Career and technical education (CTE) is undergoing a change across American schools. No longer does it resemble the vocational training programs of 10 or 15 years ago that, oftentimes, wordlessly tracked students viewed as low academic performers into meager-paying jobs.
This change is important for a number of reasons, but perhaps none as essential as delivering on education’s promise to create equity and opportunity. When is the appropriate time to tell a child he or she is not “college material”? Thirteen-years-old? Fifteen? Education should create options, not limitations.
Adults tracking students into buckets of this or that does not empower young people to find their strengths or passions. Tracking also cut off college preparatory students from work-based experiences, hands-on learning, and opportunities to explore innovative programs and develop new passions. The goal of education should be to prepare every student to have the option to be successful in a four-year college, should they choose to pursue that path.
Our kids deserve no less.
Young people also deserve to be prepared for the economy that is emerging—one that will demand highly skilled workers. We cannot cling to a past for which we may be nostalgic, but is not returning. Research from Georgetown University projects that 65 percent of jobs will require some college by 2020, compared to 1973, when only 28 percent required it.
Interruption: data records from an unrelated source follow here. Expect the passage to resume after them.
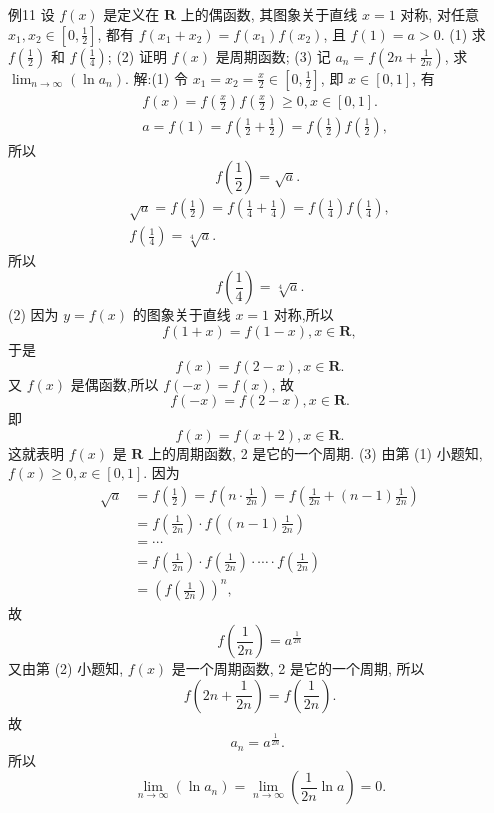 例11 设 $f(x)$ 是定义在 $\mathbf{R}$ 上的偶函数, 其图象关于直线 $x=1$ 对称, 对任意 $x_1, x_2 \in\left[0, \frac{1}{2}\right]$, 都有 $f\left(x_1+x_2\right)=f\left(x_1\right) f\left(x_2\right)$, 且 $f(1)=a>0$.
(1) 求 $f\left(\frac{1}{2}\right)$ 和 $f\left(\frac{1}{4}\right)$;
(2) 证明 $f(x)$ 是周期函数;
(3) 记 $a_n=f\left(2 n+\frac{1}{2 n}\right)$, 求 $\lim _{n \rightarrow \infty}\left(\ln a_n\right)$.
解:(1) 令 $x_1=x_2=\frac{x}{2} \in\left[0, \frac{1}{2}\right]$, 即 $x \in[0,1]$, 有
$$
\begin{aligned}
& f(x)=f\left(\frac{x}{2}\right) f\left(\frac{x}{2}\right) \geqslant 0, x \in[0,1] . \\
& a=f(1)=f\left(\frac{1}{2}+\frac{1}{2}\right)=f\left(\frac{1}{2}\right) f\left(\frac{1}{2}\right),
\end{aligned}
$$
所以
$$
f\left(\frac{1}{2}\right)=\sqrt{a} \text {. }
$$
$$
\begin{gathered}
\sqrt{a}=f\left(\frac{1}{2}\right)=f\left(\frac{1}{4}+\frac{1}{4}\right)=f\left(\frac{1}{4}\right) f\left(\frac{1}{4}\right), \\
f\left(\frac{1}{4}\right)=\sqrt[4]{a} .
\end{gathered}
$$
所以
$$
f\left(\frac{1}{4}\right)=\sqrt[4]{a} .
$$
(2) 因为 $y=f(x)$ 的图象关于直线 $x=1$ 对称,所以
$$
f(1+x)=f(1-x), x \in \mathbf{R},
$$
于是
$$
f(x)=f(2-x), x \in \mathbf{R} .
$$
又 $f(x)$ 是偶函数,所以 $f(-x)=f(x)$, 故
$$
f(-x)=f(2-x), x \in \mathbf{R} .
$$
即
$$
f(x)=f(x+2), x \in \mathbf{R} .
$$
这就表明 $f(x)$ 是 $\mathbf{R}$ 上的周期函数, 2 是它的一个周期.
(3) 由第 (1) 小题知, $f(x) \geqslant 0, x \in[0,1]$. 因为
$$
\begin{aligned}
\sqrt{a} & =f\left(\frac{1}{2}\right)=f\left(n \cdot \frac{1}{2 n}\right)=f\left(\frac{1}{2 n}+(n-1) \frac{1}{2 n}\right) \\
& =f\left(\frac{1}{2 n}\right) \cdot f\left((n-1) \frac{1}{2 n}\right) \\
& =\cdots \\
& =f\left(\frac{1}{2 n}\right) \cdot f\left(\frac{1}{2 n}\right) \cdot \cdots \cdot f\left(\frac{1}{2 n}\right) \\
& =\left(f\left(\frac{1}{2 n}\right)\right)^n,
\end{aligned}
$$
故
$$
f\left(\frac{1}{2 n}\right)=a^{\frac{1}{2 n}}
$$
又由第 (2) 小题知, $f(x)$ 是一个周期函数, 2 是它的一个周期, 所以
$$
f\left(2 n+\frac{1}{2 n}\right)=f\left(\frac{1}{2 n}\right) .
$$
故
$$
a_n=a^{\frac{1}{2 n}} \text {. }
$$
所以
$$
\lim _{n \rightarrow \infty}\left(\ln a_n\right)=\lim _{n \rightarrow \infty}\left(\frac{1}{2 n} \ln a\right)=0 .
$$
That’s only four years from now.
Imagine five, ten, or twenty years into the future. A depressing statistic out of Oxford University states that 45 percent of all jobs will be non-existent in the next 25 years. A tomorrow where a high school degree alone leads to a well-paying job doesn’t exist.
In my home state of Rhode Island, at present, less than 45 percent of Rhode Islanders have a postsecondary degree or industry-recognized certificate, yet 70 percent of jobs in the coming years will require it. Bridging that gap is essential for the state’s economy, but more importantly, to ensure Rhode Island’s young people have jobs that can sustain a family. Closing this chasm is going to be a priority for Rhode Island and for states across the country.
Politicians, business leaders, and educators are beginning to tackle the problem in earnest. For example, JPMorgan Chase has invested $75 million—in collaboration with the CCSSO, Advance CTE, and the Education Strategy Group—to strengthen career education and create pathways to economic success, partly through recently announced grants to ten states including Rhode Island, Delaware, Kentucky, Louisiana, Massachusetts, Nevada, Ohio, Oklahoma, Tennessee and Wisconsin. States will receive $2 million over three years to expand and improve career pathways for all high school students.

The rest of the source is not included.